# Requirement:
Look through the listing below and report every line that contains "true".

_ _ _

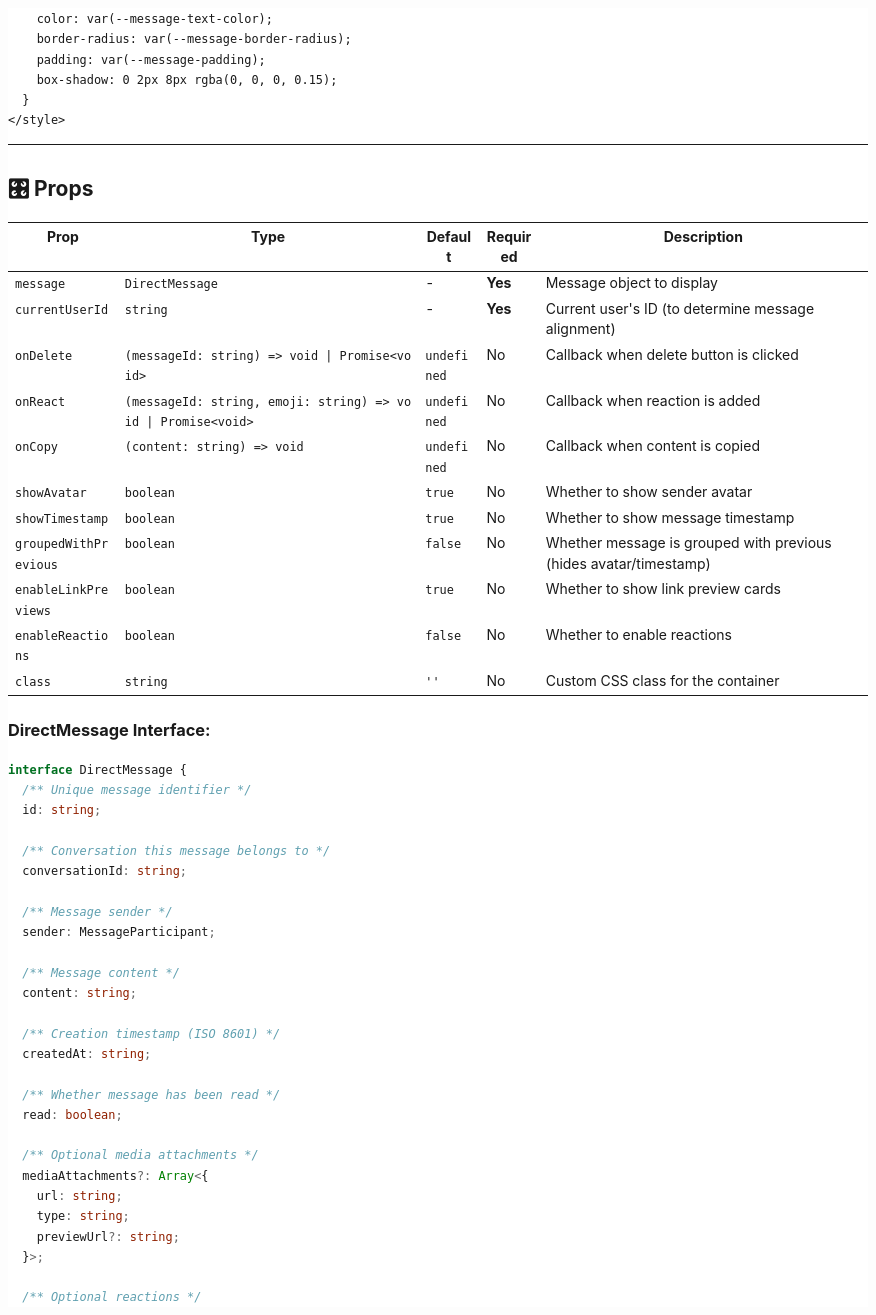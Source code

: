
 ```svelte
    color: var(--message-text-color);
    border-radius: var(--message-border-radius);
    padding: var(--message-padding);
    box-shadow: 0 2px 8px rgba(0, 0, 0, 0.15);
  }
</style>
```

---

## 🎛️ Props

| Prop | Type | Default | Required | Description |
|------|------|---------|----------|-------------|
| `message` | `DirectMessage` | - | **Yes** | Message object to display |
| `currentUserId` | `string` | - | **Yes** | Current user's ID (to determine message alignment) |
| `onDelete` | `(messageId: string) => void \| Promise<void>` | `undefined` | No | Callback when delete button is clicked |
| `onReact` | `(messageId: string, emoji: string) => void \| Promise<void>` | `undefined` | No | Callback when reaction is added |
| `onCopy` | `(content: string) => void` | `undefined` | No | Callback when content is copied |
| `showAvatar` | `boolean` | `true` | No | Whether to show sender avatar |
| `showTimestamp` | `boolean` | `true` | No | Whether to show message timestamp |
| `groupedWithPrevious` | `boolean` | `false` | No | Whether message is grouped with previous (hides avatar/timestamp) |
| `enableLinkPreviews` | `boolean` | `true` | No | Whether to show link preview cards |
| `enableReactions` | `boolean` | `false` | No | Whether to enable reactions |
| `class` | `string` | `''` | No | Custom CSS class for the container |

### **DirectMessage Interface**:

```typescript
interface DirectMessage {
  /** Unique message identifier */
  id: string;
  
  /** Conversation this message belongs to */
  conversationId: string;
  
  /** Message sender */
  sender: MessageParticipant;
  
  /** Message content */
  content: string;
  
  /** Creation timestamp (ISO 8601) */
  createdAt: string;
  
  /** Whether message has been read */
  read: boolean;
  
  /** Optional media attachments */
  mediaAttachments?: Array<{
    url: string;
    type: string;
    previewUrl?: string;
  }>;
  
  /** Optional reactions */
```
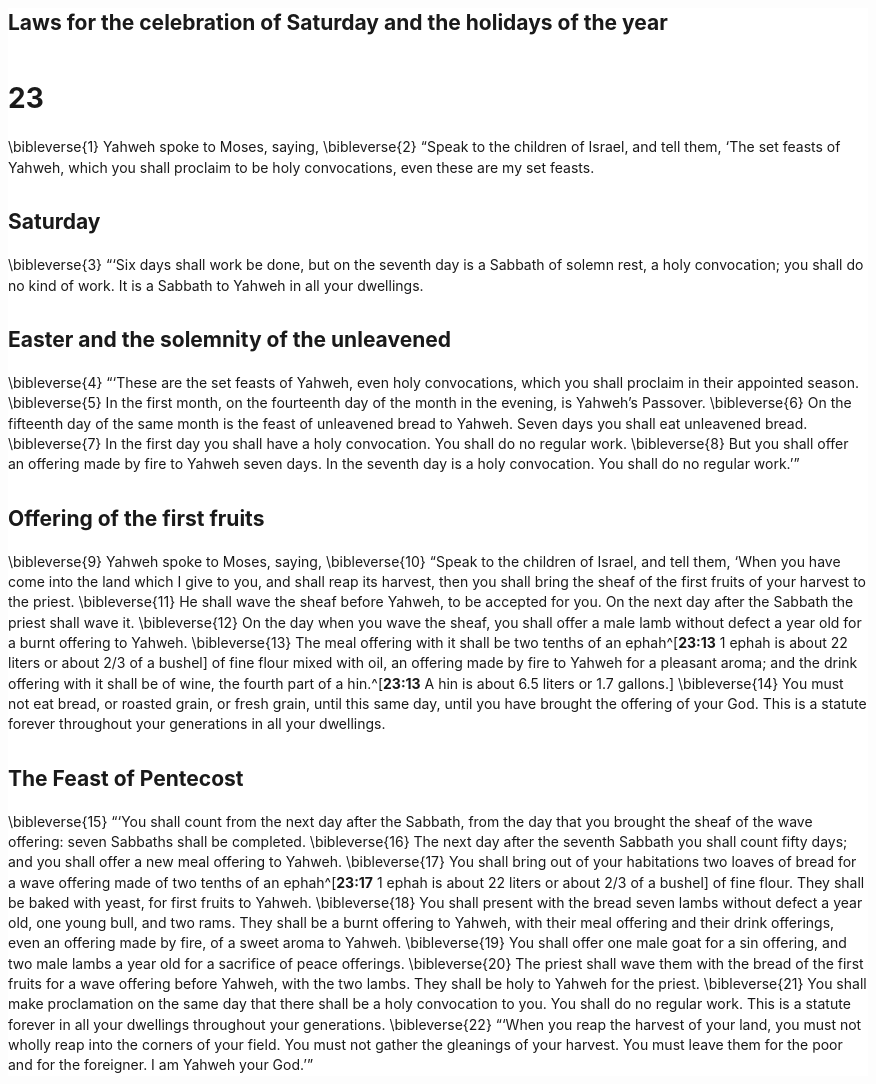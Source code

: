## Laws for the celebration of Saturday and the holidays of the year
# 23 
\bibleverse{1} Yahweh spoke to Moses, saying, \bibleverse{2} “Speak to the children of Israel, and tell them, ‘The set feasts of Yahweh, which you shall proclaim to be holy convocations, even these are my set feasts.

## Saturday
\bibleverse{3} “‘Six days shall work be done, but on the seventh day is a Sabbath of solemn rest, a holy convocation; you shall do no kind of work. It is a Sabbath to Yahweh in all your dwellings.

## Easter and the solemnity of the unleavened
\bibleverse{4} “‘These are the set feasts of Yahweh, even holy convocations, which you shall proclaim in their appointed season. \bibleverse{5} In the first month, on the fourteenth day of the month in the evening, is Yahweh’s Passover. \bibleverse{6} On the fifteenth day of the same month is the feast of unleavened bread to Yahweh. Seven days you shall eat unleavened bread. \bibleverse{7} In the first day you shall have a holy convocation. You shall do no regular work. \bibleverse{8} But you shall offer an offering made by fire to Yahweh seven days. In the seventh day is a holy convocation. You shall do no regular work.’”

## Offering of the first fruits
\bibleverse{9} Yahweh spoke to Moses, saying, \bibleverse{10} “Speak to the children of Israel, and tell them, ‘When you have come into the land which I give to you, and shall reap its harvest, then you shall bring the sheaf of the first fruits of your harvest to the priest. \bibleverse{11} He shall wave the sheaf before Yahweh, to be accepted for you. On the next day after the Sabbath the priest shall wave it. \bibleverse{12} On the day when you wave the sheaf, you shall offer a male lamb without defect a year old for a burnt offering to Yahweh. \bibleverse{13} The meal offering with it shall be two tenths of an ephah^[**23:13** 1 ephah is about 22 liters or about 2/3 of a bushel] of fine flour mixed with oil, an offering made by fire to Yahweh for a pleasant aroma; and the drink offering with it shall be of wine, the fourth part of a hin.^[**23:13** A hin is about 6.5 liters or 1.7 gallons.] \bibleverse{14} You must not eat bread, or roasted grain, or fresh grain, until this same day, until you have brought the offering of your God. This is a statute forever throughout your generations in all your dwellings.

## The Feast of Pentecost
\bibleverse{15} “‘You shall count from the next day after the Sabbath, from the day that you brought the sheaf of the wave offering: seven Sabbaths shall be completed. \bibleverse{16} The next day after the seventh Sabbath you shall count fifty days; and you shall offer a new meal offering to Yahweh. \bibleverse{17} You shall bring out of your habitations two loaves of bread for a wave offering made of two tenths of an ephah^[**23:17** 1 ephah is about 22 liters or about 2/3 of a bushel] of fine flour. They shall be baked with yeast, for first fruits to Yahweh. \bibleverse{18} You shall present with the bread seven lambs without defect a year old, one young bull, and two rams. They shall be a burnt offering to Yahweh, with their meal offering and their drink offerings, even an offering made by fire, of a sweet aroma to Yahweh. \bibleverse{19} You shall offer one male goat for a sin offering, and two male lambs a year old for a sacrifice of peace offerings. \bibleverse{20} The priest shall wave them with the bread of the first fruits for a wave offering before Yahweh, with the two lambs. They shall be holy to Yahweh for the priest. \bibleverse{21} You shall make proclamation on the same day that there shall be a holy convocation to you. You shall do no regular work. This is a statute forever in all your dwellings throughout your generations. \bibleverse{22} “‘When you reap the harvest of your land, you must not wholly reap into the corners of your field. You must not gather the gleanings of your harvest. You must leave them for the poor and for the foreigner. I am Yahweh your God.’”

_ _ _

# Result of this task:
| `showAvatar` | `boolean` | `true` | No | Whether to show sender avatar |
| `showTimestamp` | `boolean` | `true` | No | Whether to show message timestamp |
| `enableLinkPreviews` | `boolean` | `true` | No | Whether to show link preview cards |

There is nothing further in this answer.